GOAL OF THE EXERCISE
Look at the entries below and reproduce them exactly.

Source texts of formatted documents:
---+---

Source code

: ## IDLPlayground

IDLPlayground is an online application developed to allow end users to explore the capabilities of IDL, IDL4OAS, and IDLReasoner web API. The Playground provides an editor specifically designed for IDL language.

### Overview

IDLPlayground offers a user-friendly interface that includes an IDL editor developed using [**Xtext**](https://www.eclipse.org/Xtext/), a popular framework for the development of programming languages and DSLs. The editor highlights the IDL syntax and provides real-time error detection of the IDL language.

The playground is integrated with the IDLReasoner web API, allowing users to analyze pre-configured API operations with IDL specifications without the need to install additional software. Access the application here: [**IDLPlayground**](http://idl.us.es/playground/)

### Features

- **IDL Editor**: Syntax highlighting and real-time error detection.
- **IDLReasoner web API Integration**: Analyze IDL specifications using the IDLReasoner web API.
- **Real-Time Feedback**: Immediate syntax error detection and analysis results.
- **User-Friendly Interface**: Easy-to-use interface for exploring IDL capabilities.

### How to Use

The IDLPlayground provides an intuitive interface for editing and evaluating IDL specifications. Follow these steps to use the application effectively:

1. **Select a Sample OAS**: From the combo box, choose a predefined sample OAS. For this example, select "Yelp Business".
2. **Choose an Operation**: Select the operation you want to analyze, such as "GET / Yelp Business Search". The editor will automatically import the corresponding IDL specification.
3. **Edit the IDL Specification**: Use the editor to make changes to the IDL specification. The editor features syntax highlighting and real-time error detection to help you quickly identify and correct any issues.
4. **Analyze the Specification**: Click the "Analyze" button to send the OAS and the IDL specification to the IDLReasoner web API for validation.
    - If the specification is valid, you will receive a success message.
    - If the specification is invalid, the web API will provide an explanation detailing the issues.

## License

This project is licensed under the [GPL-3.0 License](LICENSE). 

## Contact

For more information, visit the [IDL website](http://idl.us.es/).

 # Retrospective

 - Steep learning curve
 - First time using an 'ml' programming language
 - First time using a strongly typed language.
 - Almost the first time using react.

---+---

TASK SOLUTION
Source code

: ## IDLPlayground

IDLPlayground is an online application developed to allow end users to explore the capabilities of IDL, IDL4OAS, and IDLReasoner web API. The Playground provides an editor specifically designed for IDL language.

### Overview

IDLPlayground offers a user-friendly interface that includes an IDL editor developed using [**Xtext**](https://www.eclipse.org/Xtext/), a popular framework for the development of programming languages and DSLs. The editor highlights the IDL syntax and provides real-time error detection of the IDL language.

The playground is integrated with the IDLReasoner web API, allowing users to analyze pre-configured API operations with IDL specifications without the need to install additional software. Access the application here: [**IDLPlayground**](http://idl.us.es/playground/)

### Features

- **IDL Editor**: Syntax highlighting and real-time error detection.
- **IDLReasoner web API Integration**: Analyze IDL specifications using the IDLReasoner web API.
- **Real-Time Feedback**: Immediate syntax error detection and analysis results.
- **User-Friendly Interface**: Easy-to-use interface for exploring IDL capabilities.

### How to Use

The IDLPlayground provides an intuitive interface for editing and evaluating IDL specifications. Follow these steps to use the application effectively:

1. **Select a Sample OAS**: From the combo box, choose a predefined sample OAS. For this example, select "Yelp Business".
2. **Choose an Operation**: Select the operation you want to analyze, such as "GET / Yelp Business Search". The editor will automatically import the corresponding IDL specification.
3. **Edit the IDL Specification**: Use the editor to make changes to the IDL specification. The editor features syntax highlighting and real-time error detection to help you quickly identify and correct any issues.
4. **Analyze the Specification**: Click the "Analyze" button to send the OAS and the IDL specification to the IDLReasoner web API for validation.
    - If the specification is valid, you will receive a success message.
    - If the specification is invalid, the web API will provide an explanation detailing the issues.

## License

This project is licensed under the [GPL-3.0 License](LICENSE). 

## Contact

For more information, visit the [IDL website](http://idl.us.es/).

 # Retrospective

 - Steep learning curve
 - First time using an 'ml' programming language
 - First time using a strongly typed language.
 - Almost the first time using react.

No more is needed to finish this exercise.